Dataset section start

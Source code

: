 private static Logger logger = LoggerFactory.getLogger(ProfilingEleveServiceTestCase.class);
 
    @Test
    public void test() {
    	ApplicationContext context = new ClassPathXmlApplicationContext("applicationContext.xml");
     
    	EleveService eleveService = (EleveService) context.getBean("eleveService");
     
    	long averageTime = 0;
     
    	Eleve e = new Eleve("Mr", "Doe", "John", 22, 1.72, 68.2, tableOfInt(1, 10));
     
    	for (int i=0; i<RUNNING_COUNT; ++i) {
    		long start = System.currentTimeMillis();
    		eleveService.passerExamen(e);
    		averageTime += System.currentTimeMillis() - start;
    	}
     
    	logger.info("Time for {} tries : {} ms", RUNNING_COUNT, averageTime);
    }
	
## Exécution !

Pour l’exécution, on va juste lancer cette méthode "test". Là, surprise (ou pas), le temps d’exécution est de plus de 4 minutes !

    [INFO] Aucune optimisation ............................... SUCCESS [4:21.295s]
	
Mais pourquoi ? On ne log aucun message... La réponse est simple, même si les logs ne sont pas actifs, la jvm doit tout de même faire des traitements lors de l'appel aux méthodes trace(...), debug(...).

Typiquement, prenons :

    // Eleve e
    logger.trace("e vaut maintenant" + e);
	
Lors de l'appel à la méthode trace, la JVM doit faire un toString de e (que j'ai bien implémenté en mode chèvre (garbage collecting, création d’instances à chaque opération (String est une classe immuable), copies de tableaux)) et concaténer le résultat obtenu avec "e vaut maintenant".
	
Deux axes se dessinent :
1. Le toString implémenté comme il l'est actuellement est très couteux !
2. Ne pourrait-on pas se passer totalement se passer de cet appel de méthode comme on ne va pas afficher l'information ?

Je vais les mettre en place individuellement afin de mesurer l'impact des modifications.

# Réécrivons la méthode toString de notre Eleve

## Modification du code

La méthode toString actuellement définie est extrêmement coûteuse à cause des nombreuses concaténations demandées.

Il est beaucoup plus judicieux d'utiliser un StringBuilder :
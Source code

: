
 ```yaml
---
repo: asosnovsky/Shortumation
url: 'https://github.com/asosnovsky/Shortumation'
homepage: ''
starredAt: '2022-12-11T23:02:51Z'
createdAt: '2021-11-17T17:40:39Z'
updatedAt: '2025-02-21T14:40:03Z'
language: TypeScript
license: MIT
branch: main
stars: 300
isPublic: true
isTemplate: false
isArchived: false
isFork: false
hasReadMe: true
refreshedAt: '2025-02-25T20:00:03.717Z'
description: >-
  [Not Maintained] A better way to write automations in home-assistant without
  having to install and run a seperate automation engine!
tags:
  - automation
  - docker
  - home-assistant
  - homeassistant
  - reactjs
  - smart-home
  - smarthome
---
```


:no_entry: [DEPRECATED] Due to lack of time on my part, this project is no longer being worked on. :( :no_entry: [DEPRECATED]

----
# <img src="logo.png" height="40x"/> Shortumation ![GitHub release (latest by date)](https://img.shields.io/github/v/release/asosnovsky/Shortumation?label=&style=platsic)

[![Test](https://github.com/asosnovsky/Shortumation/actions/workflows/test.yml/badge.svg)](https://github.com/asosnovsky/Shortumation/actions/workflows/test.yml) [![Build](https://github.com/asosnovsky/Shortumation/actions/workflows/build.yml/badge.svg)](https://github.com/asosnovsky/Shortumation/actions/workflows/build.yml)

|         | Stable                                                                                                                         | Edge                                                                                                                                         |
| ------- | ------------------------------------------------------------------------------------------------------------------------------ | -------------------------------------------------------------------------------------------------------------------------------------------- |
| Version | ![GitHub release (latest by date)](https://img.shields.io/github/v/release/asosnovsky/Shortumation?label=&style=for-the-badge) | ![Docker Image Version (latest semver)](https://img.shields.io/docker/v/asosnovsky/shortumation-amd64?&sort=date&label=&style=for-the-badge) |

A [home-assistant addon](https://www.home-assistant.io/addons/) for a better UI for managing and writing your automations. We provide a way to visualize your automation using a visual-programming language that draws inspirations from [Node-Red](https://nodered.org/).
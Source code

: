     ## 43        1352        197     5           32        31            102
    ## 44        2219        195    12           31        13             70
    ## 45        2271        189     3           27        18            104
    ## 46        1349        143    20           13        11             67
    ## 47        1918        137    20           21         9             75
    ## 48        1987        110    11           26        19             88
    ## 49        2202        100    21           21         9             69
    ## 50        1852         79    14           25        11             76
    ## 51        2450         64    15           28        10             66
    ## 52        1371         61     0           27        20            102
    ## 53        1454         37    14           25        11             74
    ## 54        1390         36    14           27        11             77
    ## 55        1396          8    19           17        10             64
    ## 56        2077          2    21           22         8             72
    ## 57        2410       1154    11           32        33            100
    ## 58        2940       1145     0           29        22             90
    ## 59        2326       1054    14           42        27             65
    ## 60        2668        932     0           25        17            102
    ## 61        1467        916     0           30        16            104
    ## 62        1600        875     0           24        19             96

Dataset section end

## Work to complete
This exercise needs each record retyped exactly as shown.

## Answer box
Source code

: private static Logger logger = LoggerFactory.getLogger(ProfilingEleveServiceTestCase.class);
 
    @Test
    public void test() {
    	ApplicationContext context = new ClassPathXmlApplicationContext("applicationContext.xml");
     
    	EleveService eleveService = (EleveService) context.getBean("eleveService");
     
    	long averageTime = 0;
     
    	Eleve e = new Eleve("Mr", "Doe", "John", 22, 1.72, 68.2, tableOfInt(1, 10));
     
    	for (int i=0; i<RUNNING_COUNT; ++i) {
    		long start = System.currentTimeMillis();
    		eleveService.passerExamen(e);
    		averageTime += System.currentTimeMillis() - start;
    	}
     
    	logger.info("Time for {} tries : {} ms", RUNNING_COUNT, averageTime);
    }
	
## Exécution !

Pour l’exécution, on va juste lancer cette méthode "test". Là, surprise (ou pas), le temps d’exécution est de plus de 4 minutes !

    [INFO] Aucune optimisation ............................... SUCCESS [4:21.295s]
	
Mais pourquoi ? On ne log aucun message... La réponse est simple, même si les logs ne sont pas actifs, la jvm doit tout de même faire des traitements lors de l'appel aux méthodes trace(...), debug(...).

Typiquement, prenons :

    // Eleve e
    logger.trace("e vaut maintenant" + e);
	
Lors de l'appel à la méthode trace, la JVM doit faire un toString de e (que j'ai bien implémenté en mode chèvre (garbage collecting, création d’instances à chaque opération (String est une classe immuable), copies de tableaux)) et concaténer le résultat obtenu avec "e vaut maintenant".
	
Deux axes se dessinent :
1. Le toString implémenté comme il l'est actuellement est très couteux !
2. Ne pourrait-on pas se passer totalement se passer de cet appel de méthode comme on ne va pas afficher l'information ?

Je vais les mettre en place individuellement afin de mesurer l'impact des modifications.

# Réécrivons la méthode toString de notre Eleve

## Modification du code

La méthode toString actuellement définie est extrêmement coûteuse à cause des nombreuses concaténations demandées.

Il est beaucoup plus judicieux d'utiliser un StringBuilder :
Source code

:
 ```yaml
---
repo: asosnovsky/Shortumation
url: 'https://github.com/asosnovsky/Shortumation'
homepage: ''
starredAt: '2022-12-11T23:02:51Z'
createdAt: '2021-11-17T17:40:39Z'
updatedAt: '2025-02-21T14:40:03Z'
language: TypeScript
license: MIT
branch: main
stars: 300
isPublic: true
isTemplate: false
isArchived: false
isFork: false
hasReadMe: true
refreshedAt: '2025-02-25T20:00:03.717Z'
description: >-
  [Not Maintained] A better way to write automations in home-assistant without
  having to install and run a seperate automation engine!
tags:
  - automation
  - docker
  - home-assistant
  - homeassistant
  - reactjs
  - smart-home
  - smarthome
---
```


:no_entry: [DEPRECATED] Due to lack of time on my part, this project is no longer being worked on. :( :no_entry: [DEPRECATED]

----
# <img src="logo.png" height="40x"/> Shortumation ![GitHub release (latest by date)](https://img.shields.io/github/v/release/asosnovsky/Shortumation?label=&style=platsic)

[![Test](https://github.com/asosnovsky/Shortumation/actions/workflows/test.yml/badge.svg)](https://github.com/asosnovsky/Shortumation/actions/workflows/test.yml) [![Build](https://github.com/asosnovsky/Shortumation/actions/workflows/build.yml/badge.svg)](https://github.com/asosnovsky/Shortumation/actions/workflows/build.yml)

|         | Stable                                                                                                                         | Edge                                                                                                                                         |
| ------- | ------------------------------------------------------------------------------------------------------------------------------ | -------------------------------------------------------------------------------------------------------------------------------------------- |
| Version | ![GitHub release (latest by date)](https://img.shields.io/github/v/release/asosnovsky/Shortumation?label=&style=for-the-badge) | ![Docker Image Version (latest semver)](https://img.shields.io/docker/v/asosnovsky/shortumation-amd64?&sort=date&label=&style=for-the-badge) |

A [home-assistant addon](https://www.home-assistant.io/addons/) for a better UI for managing and writing your automations. We provide a way to visualize your automation using a visual-programming language that draws inspirations from [Node-Red](https://nodered.org/).
Source code

:     ## 43        1352        197     5           32        31            102
    ## 44        2219        195    12           31        13             70
    ## 45        2271        189     3           27        18            104
    ## 46        1349        143    20           13        11             67
    ## 47        1918        137    20           21         9             75
    ## 48        1987        110    11           26        19             88
    ## 49        2202        100    21           21         9             69
    ## 50        1852         79    14           25        11             76
    ## 51        2450         64    15           28        10             66
    ## 52        1371         61     0           27        20            102
    ## 53        1454         37    14           25        11             74
    ## 54        1390         36    14           27        11             77
    ## 55        1396          8    19           17        10             64
    ## 56        2077          2    21           22         8             72
    ## 57        2410       1154    11           32        33            100
    ## 58        2940       1145     0           29        22             90
    ## 59        2326       1054    14           42        27             65
    ## 60        2668        932     0           25        17            102
    ## 61        1467        916     0           30        16            104
    ## 62        1600        875     0           24        19             96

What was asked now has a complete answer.